Your instructions –
Go through the records and transcribe them exactly, passing over any picture.

Study material –
+ + + + +

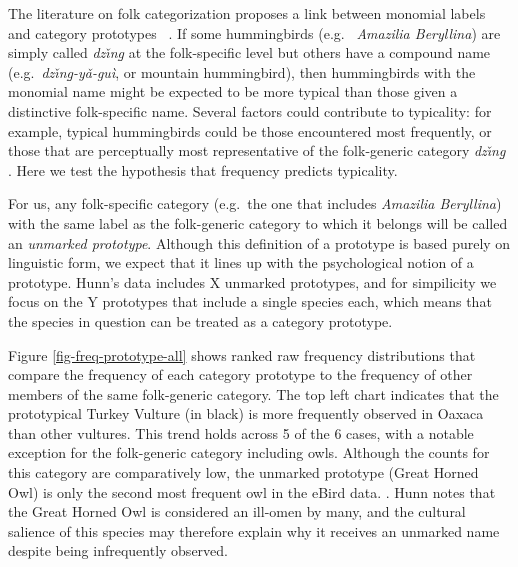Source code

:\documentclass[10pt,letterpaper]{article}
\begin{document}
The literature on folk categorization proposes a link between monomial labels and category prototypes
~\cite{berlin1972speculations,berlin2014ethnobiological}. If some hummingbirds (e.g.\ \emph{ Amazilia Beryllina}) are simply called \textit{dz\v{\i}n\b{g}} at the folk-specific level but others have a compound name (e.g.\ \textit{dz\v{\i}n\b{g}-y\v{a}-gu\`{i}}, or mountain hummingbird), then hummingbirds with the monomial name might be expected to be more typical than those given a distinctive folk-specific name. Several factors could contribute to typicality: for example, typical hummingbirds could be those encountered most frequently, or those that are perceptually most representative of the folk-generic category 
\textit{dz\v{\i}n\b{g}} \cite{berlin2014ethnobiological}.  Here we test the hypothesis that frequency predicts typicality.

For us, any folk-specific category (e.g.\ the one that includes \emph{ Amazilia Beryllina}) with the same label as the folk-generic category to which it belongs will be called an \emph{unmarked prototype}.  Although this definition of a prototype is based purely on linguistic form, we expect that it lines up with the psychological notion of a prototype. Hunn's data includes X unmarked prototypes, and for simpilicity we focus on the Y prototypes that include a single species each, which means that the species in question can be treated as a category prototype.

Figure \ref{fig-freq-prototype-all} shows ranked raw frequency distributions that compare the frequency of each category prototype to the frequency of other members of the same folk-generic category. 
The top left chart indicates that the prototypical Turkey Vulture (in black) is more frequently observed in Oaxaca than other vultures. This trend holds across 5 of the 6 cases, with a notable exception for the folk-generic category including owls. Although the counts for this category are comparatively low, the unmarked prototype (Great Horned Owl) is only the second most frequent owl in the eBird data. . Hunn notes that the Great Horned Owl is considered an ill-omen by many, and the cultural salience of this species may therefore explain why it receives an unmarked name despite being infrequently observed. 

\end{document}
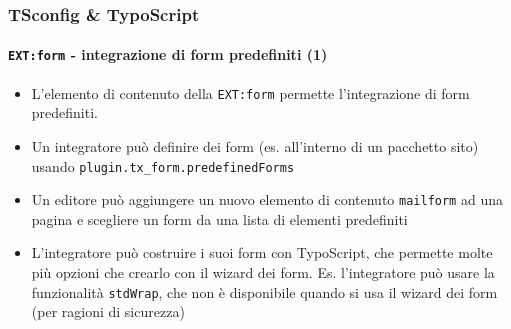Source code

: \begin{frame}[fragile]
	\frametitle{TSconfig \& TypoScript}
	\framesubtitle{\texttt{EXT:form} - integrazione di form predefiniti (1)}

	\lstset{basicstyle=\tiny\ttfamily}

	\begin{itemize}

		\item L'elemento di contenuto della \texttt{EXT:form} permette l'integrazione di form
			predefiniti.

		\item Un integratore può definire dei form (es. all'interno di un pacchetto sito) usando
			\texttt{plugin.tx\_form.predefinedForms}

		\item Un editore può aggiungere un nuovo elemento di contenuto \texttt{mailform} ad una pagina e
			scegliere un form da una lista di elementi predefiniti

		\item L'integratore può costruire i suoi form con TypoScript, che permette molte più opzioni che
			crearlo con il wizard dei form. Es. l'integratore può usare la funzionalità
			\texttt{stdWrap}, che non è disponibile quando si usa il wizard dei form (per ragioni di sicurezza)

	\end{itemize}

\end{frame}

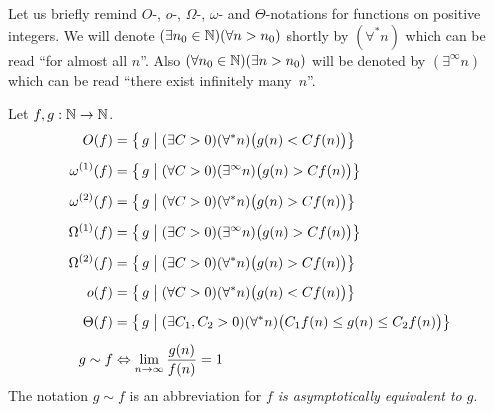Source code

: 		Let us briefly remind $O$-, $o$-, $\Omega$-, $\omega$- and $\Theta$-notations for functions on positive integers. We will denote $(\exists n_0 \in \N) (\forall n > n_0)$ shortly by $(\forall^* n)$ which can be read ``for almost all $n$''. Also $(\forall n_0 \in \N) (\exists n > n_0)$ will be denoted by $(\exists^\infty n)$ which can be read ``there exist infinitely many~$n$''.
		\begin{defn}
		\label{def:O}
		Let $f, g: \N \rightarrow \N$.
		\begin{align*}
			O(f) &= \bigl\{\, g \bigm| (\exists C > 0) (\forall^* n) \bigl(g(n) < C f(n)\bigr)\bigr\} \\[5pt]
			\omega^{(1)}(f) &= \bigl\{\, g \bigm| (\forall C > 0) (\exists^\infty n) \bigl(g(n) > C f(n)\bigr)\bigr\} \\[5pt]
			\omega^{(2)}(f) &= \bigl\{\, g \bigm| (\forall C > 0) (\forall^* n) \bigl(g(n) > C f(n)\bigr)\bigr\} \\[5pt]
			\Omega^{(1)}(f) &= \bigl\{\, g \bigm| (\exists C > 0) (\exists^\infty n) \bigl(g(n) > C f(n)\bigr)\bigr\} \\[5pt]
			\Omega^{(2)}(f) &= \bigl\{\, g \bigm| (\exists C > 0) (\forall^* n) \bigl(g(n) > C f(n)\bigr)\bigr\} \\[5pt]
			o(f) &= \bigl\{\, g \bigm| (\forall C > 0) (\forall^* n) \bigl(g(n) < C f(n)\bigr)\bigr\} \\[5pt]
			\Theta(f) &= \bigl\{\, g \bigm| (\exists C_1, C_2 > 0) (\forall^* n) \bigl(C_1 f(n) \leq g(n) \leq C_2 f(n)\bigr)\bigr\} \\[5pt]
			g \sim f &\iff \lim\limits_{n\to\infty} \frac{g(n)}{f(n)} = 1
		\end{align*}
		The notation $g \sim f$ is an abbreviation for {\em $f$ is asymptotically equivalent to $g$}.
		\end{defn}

+ + + + +

Task result –
Source code

:\documentclass[10pt,letterpaper]{article}
\begin{document}
The literature on folk categorization proposes a link between monomial labels and category prototypes
~\cite{berlin1972speculations,berlin2014ethnobiological}. If some hummingbirds (e.g.\ \emph{ Amazilia Beryllina}) are simply called \textit{dz\v{\i}n\b{g}} at the folk-specific level but others have a compound name (e.g.\ \textit{dz\v{\i}n\b{g}-y\v{a}-gu\`{i}}, or mountain hummingbird), then hummingbirds with the monomial name might be expected to be more typical than those given a distinctive folk-specific name. Several factors could contribute to typicality: for example, typical hummingbirds could be those encountered most frequently, or those that are perceptually most representative of the folk-generic category 
\textit{dz\v{\i}n\b{g}} \cite{berlin2014ethnobiological}.  Here we test the hypothesis that frequency predicts typicality.

For us, any folk-specific category (e.g.\ the one that includes \emph{ Amazilia Beryllina}) with the same label as the folk-generic category to which it belongs will be called an \emph{unmarked prototype}.  Although this definition of a prototype is based purely on linguistic form, we expect that it lines up with the psychological notion of a prototype. Hunn's data includes X unmarked prototypes, and for simpilicity we focus on the Y prototypes that include a single species each, which means that the species in question can be treated as a category prototype.

Figure \ref{fig-freq-prototype-all} shows ranked raw frequency distributions that compare the frequency of each category prototype to the frequency of other members of the same folk-generic category. 
The top left chart indicates that the prototypical Turkey Vulture (in black) is more frequently observed in Oaxaca than other vultures. This trend holds across 5 of the 6 cases, with a notable exception for the folk-generic category including owls. Although the counts for this category are comparatively low, the unmarked prototype (Great Horned Owl) is only the second most frequent owl in the eBird data. . Hunn notes that the Great Horned Owl is considered an ill-omen by many, and the cultural salience of this species may therefore explain why it receives an unmarked name despite being infrequently observed. 

\end{document}
Source code

: \begin{frame}[fragile]
	\frametitle{TSconfig \& TypoScript}
	\framesubtitle{\texttt{EXT:form} - integrazione di form predefiniti (1)}

	\lstset{basicstyle=\tiny\ttfamily}

	\begin{itemize}

		\item L'elemento di contenuto della \texttt{EXT:form} permette l'integrazione di form
			predefiniti.

		\item Un integratore può definire dei form (es. all'interno di un pacchetto sito) usando
			\texttt{plugin.tx\_form.predefinedForms}

		\item Un editore può aggiungere un nuovo elemento di contenuto \texttt{mailform} ad una pagina e
			scegliere un form da una lista di elementi predefiniti

		\item L'integratore può costruire i suoi form con TypoScript, che permette molte più opzioni che
			crearlo con il wizard dei form. Es. l'integratore può usare la funzionalità
			\texttt{stdWrap}, che non è disponibile quando si usa il wizard dei form (per ragioni di sicurezza)

	\end{itemize}

\end{frame}

Source code

: 		Let us briefly remind $O$-, $o$-, $\Omega$-, $\omega$- and $\Theta$-notations for functions on positive integers. We will denote $(\exists n_0 \in \N) (\forall n > n_0)$ shortly by $(\forall^* n)$ which can be read ``for almost all $n$''. Also $(\forall n_0 \in \N) (\exists n > n_0)$ will be denoted by $(\exists^\infty n)$ which can be read ``there exist infinitely many~$n$''.
		\begin{defn}
		\label{def:O}
		Let $f, g: \N \rightarrow \N$.
		\begin{align*}
			O(f) &= \bigl\{\, g \bigm| (\exists C > 0) (\forall^* n) \bigl(g(n) < C f(n)\bigr)\bigr\} \\[5pt]
			\omega^{(1)}(f) &= \bigl\{\, g \bigm| (\forall C > 0) (\exists^\infty n) \bigl(g(n) > C f(n)\bigr)\bigr\} \\[5pt]
			\omega^{(2)}(f) &= \bigl\{\, g \bigm| (\forall C > 0) (\forall^* n) \bigl(g(n) > C f(n)\bigr)\bigr\} \\[5pt]
			\Omega^{(1)}(f) &= \bigl\{\, g \bigm| (\exists C > 0) (\exists^\infty n) \bigl(g(n) > C f(n)\bigr)\bigr\} \\[5pt]
			\Omega^{(2)}(f) &= \bigl\{\, g \bigm| (\exists C > 0) (\forall^* n) \bigl(g(n) > C f(n)\bigr)\bigr\} \\[5pt]
			o(f) &= \bigl\{\, g \bigm| (\forall C > 0) (\forall^* n) \bigl(g(n) < C f(n)\bigr)\bigr\} \\[5pt]
			\Theta(f) &= \bigl\{\, g \bigm| (\exists C_1, C_2 > 0) (\forall^* n) \bigl(C_1 f(n) \leq g(n) \leq C_2 f(n)\bigr)\bigr\} \\[5pt]
			g \sim f &\iff \lim\limits_{n\to\infty} \frac{g(n)}{f(n)} = 1
		\end{align*}
		The notation $g \sim f$ is an abbreviation for {\em $f$ is asymptotically equivalent to $g$}.
		\end{defn}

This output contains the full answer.